Who is glama.ai though? Could not find company info on the site, the Frank name writing the blog posts seems to be an alias for Popeye the sailor. Am I missing something there? How can a user vet the company?
cmdtab 5 months ago
Do you have deepseek r1 support? I need it for a current product I’m working on.
- punkpeye 5 months ago
  
  Indeed we do https://glama.ai/models/deepseek-r1
  It is provided by DeepSeek and Avian.
  I am also midway of enabling a third-provider (Nebius).
  You can see all models/providers over at https://glama.ai/models
  As another commenter in this tread said, we are just a 'frontend wrapper' around other people services. Therefore, it is not particularly difficult to add models that are already supported by other providers.
  The benefit of using our wrapper is that you can use a single API key and you get one bill for all your AI bills, you don't need to hack together your own logic for routing requests between different providers, failovers, keeping track of their costs, worry what happens if a provider goes down, etc.
  The market at the moment is hugely fragmented, with many providers unstable, constantly shifting prices, etc.
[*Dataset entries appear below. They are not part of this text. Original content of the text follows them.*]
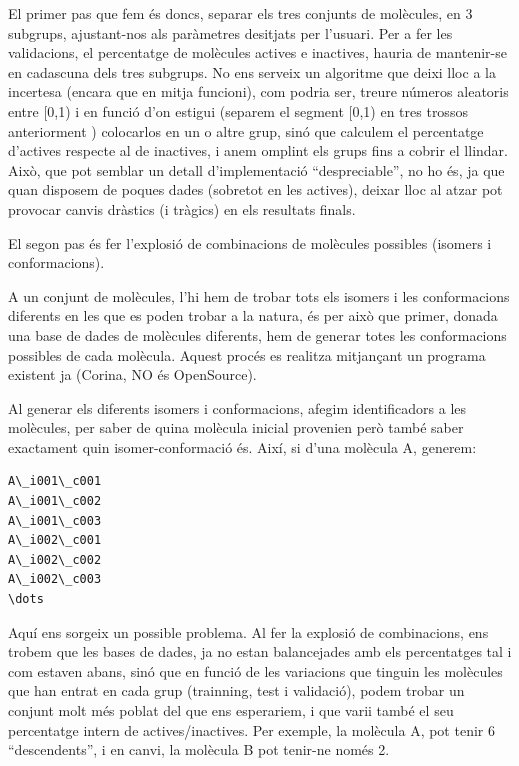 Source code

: \documentclass[titlepage,a4paper,12pt]{book}
\begin{document}
El primer pas que fem és doncs, separar els tres conjunts de molècules, en 3
subgrups, ajustant-nos als paràmetres desitjats per l'usuari.  Per a fer les
validacions, el percentatge de molècules actives e inactives, hauria de
mantenir-se en cadascuna dels tres subgrups. No ens serveix un algoritme que
deixi lloc a la incertesa (encara que en mitja funcioni), com podria ser, treure
números aleatoris entre [0,1) i en funció d'on estigui (separem el segment [0,1)
en tres trossos anteriorment ) colocarlos en un o altre grup, sinó que calculem
el percentatge d'actives respecte al de inactives, i anem omplint els grups fins
a cobrir el llindar.  Això, que pot semblar un detall d'implementació
``despreciable'', no ho és, ja que quan disposem de poques dades (sobretot en
les actives), deixar lloc al atzar pot provocar canvis dràstics (i tràgics) en
els resultats finals.


El segon pas és fer l'explosió de combinacions de molècules possibles (isomers i
conformacions).

A un conjunt de molècules, l'hi hem de trobar tots els isomers i les
conformacions diferents en les que es poden trobar a la natura, és per això que
primer, donada una base de dades de molècules diferents, hem de generar totes
les conformacions possibles de cada molècula.  Aquest procés es realitza
mitjançant un programa existent ja (Corina, NO és OpenSource).

Al generar els diferents isomers i conformacions, afegim identificadors a les
molècules, per saber de quina molècula inicial provenien però també saber
exactament quin isomer-conformació és.  Així, si d'una molècula A, generem:

\begin{verbatim}
A\_i001\_c001
A\_i001\_c002
A\_i001\_c003
A\_i002\_c001
A\_i002\_c002
A\_i002\_c003
\dots
\end{verbatim}


Aquí ens sorgeix un possible problema.  Al fer la explosió de combinacions, ens
trobem que les bases de dades, ja no estan balancejades amb els percentatges tal
i com estaven abans, sinó que en funció de les variacions que tinguin les
molècules que han entrat en cada grup (trainning, test i validació), podem
trobar un conjunt molt més poblat del que ens esperariem, i que varii també el
seu percentatge intern de actives/inactives. Per exemple, la molècula A, pot
tenir 6 ``descendents'', i en canvi, la molècula B pot tenir-ne només 2.
\end{document}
The benefit of a router is that you don't need to worry about those things.
  
  2 replies →
- pclmulqdq 5 months ago
  
  They are just selling a frontend wrapper on other people's services, so if someone else offers deepseek, I'm sure they will integrate it.
Daniel_Van_Zant 5 months ago

I see Cohere, is there any support for in-line citations like you can get with their first party API?

clangfan 5 months ago

this is also my problem, ive only used the UI with $20 subscription, can I use the same subscription to use the cli? I'm afraid its like those aws api billing where there is no limit to how much I can use then get a surprise bill

eschluntz 5 months ago
It is API billing like AWS - you pay for what you use. Every time you exit a session we print the cost, and in the middle of a session you can do /cost to see your cost so far that session!
You can track costs in a few ways and set spend limits to avoid surprises: https://docs.anthropic.com/en/docs/agents-and-tools/claude-c...
- danw1979 5 months ago
  
  What I really want (as a current Pro subscriber) is a subscription tier ("Ultimate" at ~$120/month ?) that gives me priority access to the usual chat interface, but _also_ a bunch of API credits that would ensure Claude and I can code together for most of the average working month (reasonable estimate would be 4 hours a day, 15 days a month).
  i.e I'd like my chat and API usage to be all included under a flat-rate subscription.
  Currenty Pro doesn't give me any API credits to use with coding assistants (Claude Code included ?) which is completely disjointed. And I need to be a business to use the API still ?
  Honestly, Claude is so good, just please take my money and make it easy to do the above !
  
  7 replies →
- mindok 5 months ago
  
  Which is theoretically great, but if anyone can get an Aussie credit card to work, please let me know.
  
  2 replies →
edmundsauto 5 months ago

I use AnythingLLM so you can still have a "Projects" like RAG.